Side note: the actors playing Ugandans have wandering accents, shifting from genero-African-ish to Carribean inflections and, heck, I’m not a dialectitionator. Not gonna go to Uganda to research this point. I’ll drop the pretense.
From the rousing final number: “Who cares what happens when we’re dead? We shouldn’t think that far ahead. The only latter day that matters is tomorrow.”Elder Cunningham flourishes and uses his lying/creativity to adapt and exaggerate and customize stories that resonate with the tribe, as Joseph Smith did. And the people exaggerate the stories even further to suit themselves.
The writers of The Book of Mormon (the dudes who make South Park and the composer behind Avenue Q) have mentioned originally they were going to have Elder Price killed by gunfire, leaving Cunningham completely alone to lead the tribe, as Joseph Smith was fatally shot and left Brigham Young to lead. A severe, intriguing idea. Price does not die (spoiler!) but does go on a divergent path that makes for a richer exploration of ideas about religion, faith, and not needing belief in heavenly reward to work to help people in this realm.
“We are all still Latter-Day-Saints. All of us. Even if we changed some things, or we break the rules, or we have complete doubt that God exists. We can still all work together and make this our paradise planet.”
The Book of Mormon is the hottest ticket on Broadway, even before reaping Tonys. I love theater, but had never been to a Broadway show, or New York City, before watching it August 13. I’m not much of a musical afficionado. The few musicals I do know, through film, I know deeply: Singin’ in the Rain, An American in Paris, West Side Story, Grease, and … that may be it. Oh, Purple Rain, but that doesn’t really count. The Les Miserables mania in the late 80s? Pass. Phantom of the Opera? Get the fuck outta here. Wicked? May see it before I die, but wouldn’t recognize a single song.
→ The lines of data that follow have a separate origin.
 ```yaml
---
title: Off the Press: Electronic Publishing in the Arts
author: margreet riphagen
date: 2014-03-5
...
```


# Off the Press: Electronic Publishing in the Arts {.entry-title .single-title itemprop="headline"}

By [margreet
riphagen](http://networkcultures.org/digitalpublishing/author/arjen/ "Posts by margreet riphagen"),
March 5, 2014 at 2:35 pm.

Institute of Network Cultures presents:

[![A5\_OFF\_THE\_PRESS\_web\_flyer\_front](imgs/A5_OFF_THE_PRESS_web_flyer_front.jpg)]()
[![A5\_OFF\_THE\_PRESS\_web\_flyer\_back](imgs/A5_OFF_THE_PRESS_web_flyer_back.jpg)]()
I dig theater. I’ve seen nearly 100+ productions at the Oregon Shakespeare Festival over the last 25 years, modern and classical productions. And I’m competitive about being the first audience member to clap. An embarrassing trait during classical recitals in the break between one musical movement to another.
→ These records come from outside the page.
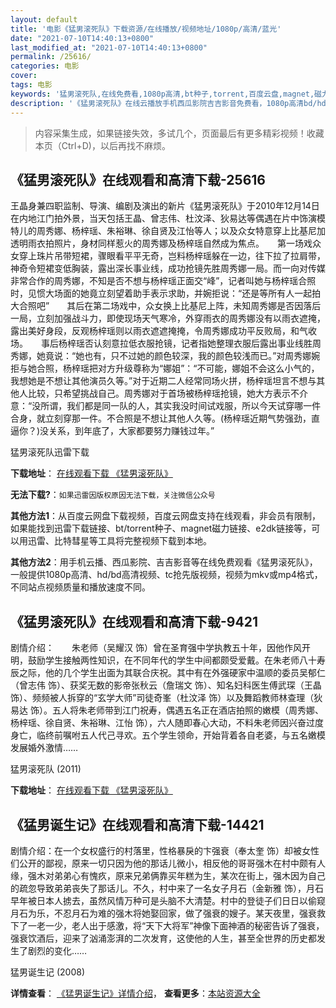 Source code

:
```yaml
---
layout: default
title: '电影《猛男滚死队》下载资源/在线播放/视频地址/1080p/高清/蓝光'
date: "2021-07-10T14:40:13+0800"
last_modified_at: "2021-07-10T14:40:13+0800"
permalink: /25616/
categories: 电影
cover:
tags: 电影
keywords: '猛男滚死队,在线免费看,1080p高清,bt种子,torrent,百度云盘,magnet,磁力链,迅雷下载资源'
description: '《猛男滚死队》在线云播放手机西瓜影院吉吉影音免费看，1080p高清bd/hd未删减完整版和tc抢先枪版，mkv/mp4格式，附带bt/torrent种子、magnet/磁力链、百度云盘、网盘资源迅雷下载链接'
---
```


>内容采集生成，如果链接失效，多试几个，页面最后有更多精彩视频！收藏本页（Ctrl+D)，以后再找不麻烦。


## 《猛男滚死队》在线观看和高清下载-25616

王晶身兼四职监制、导演、编剧及演出的新片《猛男滚死队》于2010年12月14日在内地江门拍外景，当天包括王晶、曾志伟、杜汶泽、狄易达等偶遇在片中饰演模特儿的周秀娜、杨梓瑶、朱裕琳、徐自贤及江怡等人；以及众女特意穿上比基尼加透明雨衣拍照片，身材同样惹火的周秀娜及杨梓瑶自然成为焦点。</div>　　第一场戏众女穿上珠片吊带短裙，骤眼看平平无奇，岂料杨梓瑶躲在一边，往下拉了拉肩带，神奇令短裙变低胸装，露出深长事业线，成功抢镜先胜周秀娜一局。而一向对传媒非常合作的周秀娜，不知是否不想与杨梓瑶正面交&ldquo;峰&rdquo;，记者叫她与杨梓瑶合照时，见惯大场面的她竟立刻望着助手表示求助，并婉拒说：“还是等所有人一起拍大合照吧”　　其后在第二场戏中，众女换上比基尼上阵，未知周秀娜是否因落后一局，立刻加强战斗力，即使现场天气寒冷，外穿雨衣的周秀娜没有以雨衣遮掩，露出美好身段，反观杨梓瑶则以雨衣遮遮掩掩，令周秀娜成功平反败局，和气收场。</div>　　事后杨梓瑶否认刻意拉低衣服抢镜，记者指她整理衣服后露出事业线胜周秀娜，她竟说：“她也有，只不过她的颜色较深，我的颜色较浅而已。&rdquo;对周秀娜婉拒与她合照，杨梓瑶把对方升级尊称为&ldquo;娜姐”：&ldquo;不可能，娜姐不会这么小气的，我想她是不想让其他演员久等。&rdquo;对于近期二人经常同场火拼，杨梓瑶坦言不想与其他人比较，只希望挑战自己。周秀娜对于首场被杨梓瑶抢镜，她大方表示不介意：&ldquo;没所谓，我们都是同一队的人，其实我没时间试戏服，所以今天试穿哪一件合身，就立刻穿那一件。不合照是不想让其他人久等。(杨梓瑶近期气势强劲，直逼你？)没关系，到年底了，大家都要努力赚钱过年。&rdquo;


猛男滚死队迅雷下载

**下载地址**： [在线观看下载 《猛男滚死队》](https://www.993dy.com//vod-detail-id-22525.html) 


**无法下载?**：`如果迅雷因版权原因无法下载，关注微信公众号 `

**其他方法1**：从百度云网盘下载视频，百度云网盘支持在线观看，非会员有限制，如果能找到迅雷下载链接、bt/torrent种子、magnet磁力链接、e2dk链接等，可以用迅雷、比特彗星等工具将完整视频下载到本地。

**其他方法2**：用手机云播、西瓜影院、吉吉影音等在线免费观看《猛男滚死队》，一般提供1080p高清、hd/bd高清视频、tc抢先版视频，视频为mkv或mp4格式，不同站点视频质量和播放速度不同。


## 《猛男滚死队》在线观看和高清下载-9421

剧情介绍：　　朱老师（吴耀汉 饰）曾在圣育强中学执教五十年，因他作风开明，鼓励学生接触两性知识，在不同年代的学生中间都颇受爱戴。在朱老师八十寿辰之际，他的几个学生出面为其联合庆祝。其中有在外强硬家中温顺的委员吴郁仁（曾志伟 饰）、获奖无数的影帝张秋云（詹瑞文 饰）、知名妇科医生傅武琛（王晶 饰）、频频被人拆穿的“玄学大师”司徒奇峯（杜汶泽 饰）以及舞蹈教师林查理（狄易达 饰）。五人将朱老师带到江门祝寿，偶遇五名正在酒店拍照的嫩模（周秀娜、杨梓瑶、徐自贤、朱裕琳、江怡 饰），六人随即春心大动，不料朱老师因兴奋过度身亡，临终前嘱咐五人代己寻欢。五个学生领命，开始背着各自老婆，与五名嫩模发展婚外激情……


猛男滚死队 (2011)

**下载地址**： [在线观看下载 《猛男滚死队》](https://www.btbtdy.me/btdy/dy9491.html) 


## 《猛男诞生记》在线观看和高清下载-14421

剧情介绍：在一个女权盛行的村落里，性格暴戾的卞强衰（奉太奎 饰）却被女性们公开的鄙视，原来一切只因为他的那话儿微小，相反他的哥哥强木在村中颇有人缘，强木对弟弟心有愧疚，原来兄弟俩靠买年糕为生，某次在街上，强木因为自己的疏忽导致弟弟丧失了那话儿。不久，村中来了一名女子月石（金新雅 饰），月石早年被日本人掳去，虽然风情万种可是头脑不大清楚。村中的登徒子们日日以偷窥月石为乐，不忍月石为难的强木将她娶回家，做了强衰的嫂子。某天夜里，强衰救下了一老一少，老人出于感激，将“天下大将军”神像下面神酒的秘密告诉了强衰，强衰饮酒后，迎来了汹涌澎湃的二次发育，这使他的人生，甚至全世界的历史都发生了剧烈的变化……


猛男诞生记 (2008)

**详情查看**： [《猛男诞生记》详情介绍](/movie/14421/)， **查看更多**：[本站资源大全](/movie/t/all/)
But The Book of Mormon? I’d listened to the soundtrack maybe 20 times before seeing the show, and it’s the first time in my life I’ve owned a soundtrack for a currently running Broadway show.
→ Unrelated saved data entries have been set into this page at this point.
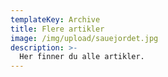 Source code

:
 ```yaml
--- 
templateKey: Archive
title: Flere artikler
image: /img/upload/sauejordet.jpg
description: >-
  Her finner du alle artikler.
---
```

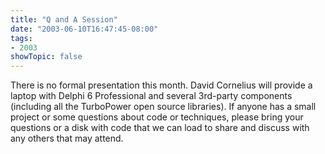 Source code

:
```yaml
---
title: "Q and A Session"
date: "2003-06-10T16:47:45-08:00"
tags:
- 2003
showTopic: false
---
```


There is no formal presentation this month.  David Cornelius will provide a laptop with Delphi 6 Professional and several 3rd-party components (including all the TurboPower open source libraries).  If anyone has a small project or some questions about code or techniques, please bring your questions or a disk with code that we can load to share and discuss with any others that may attend.

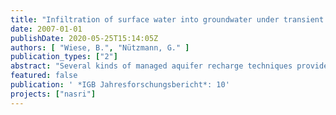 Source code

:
 ```yaml
---
title: "Infiltration of surface water into groundwater under transient pressure gradients"
date: 2007-01-01
publishDate: 2020-05-25T15:14:05Z
authors: [ "Wiese, B.", "Nützmann, G." ]
publication_types: ["2"]
abstract: "Several kinds of managed aquifer recharge techniques provide very good purification of surface water since more than 100 years. In order to maintain a reliable supply of clean water, they are becoming increasingly popular all over the world. Especially bank filtration methods require low technical effort. Exemplarily, at a test site at Lake Tegel, Berlin, Germany, the hydraulic processes of infiltration are modelled. By means of 3D long term regional and transient hydraulic modelling it was detected that the existing approaches for determining the leakance induce large errors in the water balance and describe the infiltration zone insufficiently. The leakance could be identified to be triggered by the groundwater table, causing air exchange and intrusion of atmospheric oxygen, which reduces clogging by altered redox conditions by at least one order of magnitude. This causes that changes of the groundwater table are mitigated much more than previously assumed. Taking these findings into account, a transient water balance is determined and bank filtration ratios are quantified."
featured: false
publication: ' *IGB Jahresforschungsbericht*: 10'
projects: ["nasri"]
---
```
It does skim ONE problem with regarding religion as stories – it’s okay to let other people follow whatever myths they want. But the evangelism, telling other people what to do, is where the true harm comes in. Why can’t people imbued with the Great Cosmic Answer seem content and happy? Why the need to bully others? Not so much a Mormon trait, but a general lamentation about the self-Elected.
Seeing the production, the script and plot points not conveyed by the songs themselves (though the songs do a great job of moving the story) was a great experience. Inspired acting and direction, catchy tunes, fun choreography. Toward the end of the show, I got teary-eyed from being so happy to be there and see the show with great wit and heart. It was fun watching the show with a friend who didn’t know what to expect. And even knowing what to expect, the show exceeded my hopes.
What I’m saying is: the story of The Book of Mormon really resonated with me. And I want to share its story with you.